JH: It is a great record. An outstanding record. I went to the Fillmore frequently. I was constantly being blown away and barraged with amazing new music. That era was a sort of renaissance of music. All the great rock and all the Miles Davis Quintet stuff like Nefertiti (Columbia, 1968), Sorcerer (Columbia, 1967), Filles de Kilimanjaro (Columbia, 1968),...
AAJ: (Columbia, 1969).
JH: In A Silent Way, yeah. Those records are all incredible. Jazz bands in the forties and fifties were really great, but what Miles was doing in the sixties was really innovating.
AAJ: Yeah, I grew up, I imagine like you, listening to my dad's 78rpm big band records of Count Basie, Duke Ellington, Glenn Miller, etc. and I loved it.
JH: Oh yeah, it was fantastic.
AAJ: But as you point out, what Miles, Coltrane, Hank Mobley and cats like that were doing was next level
JH: Yeah, it was off the hook.

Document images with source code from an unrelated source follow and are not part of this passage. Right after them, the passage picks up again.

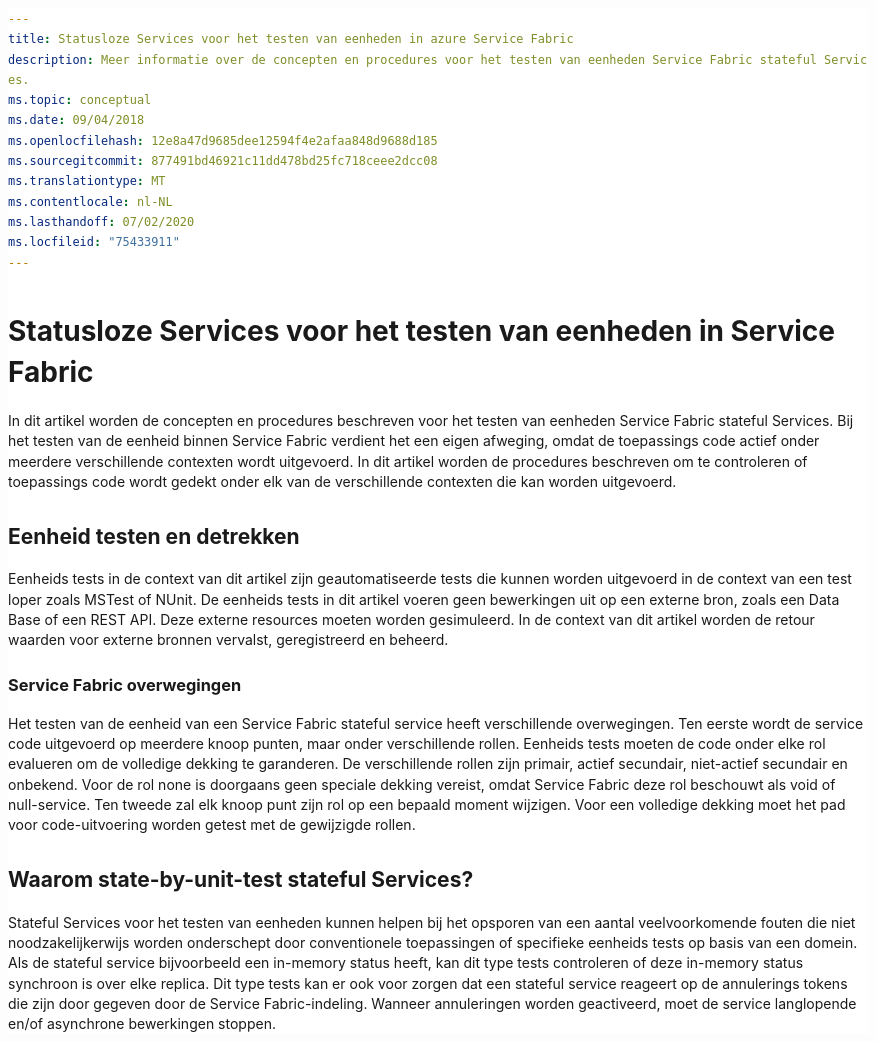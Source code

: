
 ```yaml
---
title: Statusloze Services voor het testen van eenheden in azure Service Fabric
description: Meer informatie over de concepten en procedures voor het testen van eenheden Service Fabric stateful Services.
ms.topic: conceptual
ms.date: 09/04/2018
ms.openlocfilehash: 12e8a47d9685dee12594f4e2afaa848d9688d185
ms.sourcegitcommit: 877491bd46921c11dd478bd25fc718ceee2dcc08
ms.translationtype: MT
ms.contentlocale: nl-NL
ms.lasthandoff: 07/02/2020
ms.locfileid: "75433911"
---
```

# <a name="unit-testing-stateful-services-in-service-fabric"></a>Statusloze Services voor het testen van eenheden in Service Fabric

In dit artikel worden de concepten en procedures beschreven voor het testen van eenheden Service Fabric stateful Services. Bij het testen van de eenheid binnen Service Fabric verdient het een eigen afweging, omdat de toepassings code actief onder meerdere verschillende contexten wordt uitgevoerd. In dit artikel worden de procedures beschreven om te controleren of toepassings code wordt gedekt onder elk van de verschillende contexten die kan worden uitgevoerd.

## <a name="unit-testing-and-mocking"></a>Eenheid testen en detrekken
Eenheids tests in de context van dit artikel zijn geautomatiseerde tests die kunnen worden uitgevoerd in de context van een test loper zoals MSTest of NUnit. De eenheids tests in dit artikel voeren geen bewerkingen uit op een externe bron, zoals een Data Base of een REST API. Deze externe resources moeten worden gesimuleerd. In de context van dit artikel worden de retour waarden voor externe bronnen vervalst, geregistreerd en beheerd.

### <a name="service-fabric-considerations"></a>Service Fabric overwegingen
Het testen van de eenheid van een Service Fabric stateful service heeft verschillende overwegingen. Ten eerste wordt de service code uitgevoerd op meerdere knoop punten, maar onder verschillende rollen. Eenheids tests moeten de code onder elke rol evalueren om de volledige dekking te garanderen. De verschillende rollen zijn primair, actief secundair, niet-actief secundair en onbekend. Voor de rol none is doorgaans geen speciale dekking vereist, omdat Service Fabric deze rol beschouwt als void of null-service. Ten tweede zal elk knoop punt zijn rol op een bepaald moment wijzigen. Voor een volledige dekking moet het pad voor code-uitvoering worden getest met de gewijzigde rollen.

## <a name="why-unit-test-stateful-services"></a>Waarom state-by-unit-test stateful Services? 
Stateful Services voor het testen van eenheden kunnen helpen bij het opsporen van een aantal veelvoorkomende fouten die niet noodzakelijkerwijs worden onderschept door conventionele toepassingen of specifieke eenheids tests op basis van een domein. Als de stateful service bijvoorbeeld een in-memory status heeft, kan dit type tests controleren of deze in-memory status synchroon is over elke replica. Dit type tests kan er ook voor zorgen dat een stateful service reageert op de annulerings tokens die zijn door gegeven door de Service Fabric-indeling. Wanneer annuleringen worden geactiveerd, moet de service langlopende en/of asynchrone bewerkingen stoppen.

And that was mostly in the sixties along with all the great rock.
AAJ: Miles Davis and The Beatles made for a pretty incredible era of growth in music.
JH: They sure did. I'm grateful that I grew up in a place like New York where so much of that was going on. I mean I was really into Hendrix and Jimmy Page and then I heard Pat Martino and flipped.
AAJ: Best of both worlds.
JH: Here I am in 2020 and I still think about all that. All that inspiration and motivation that is still with me today. All that music from the sixties and seventies still translates into what I am doing currently in 2020.
AAJ: And with that, I will let you get back to it. As always I really enjoyed talking with you, Jimmy.
JH: The pleasure is all mine, Jim.
AAJ: And hey, we kept it under three hours (barely) this time.
JH: (laughing) Take care, man. Talk to you again real soon.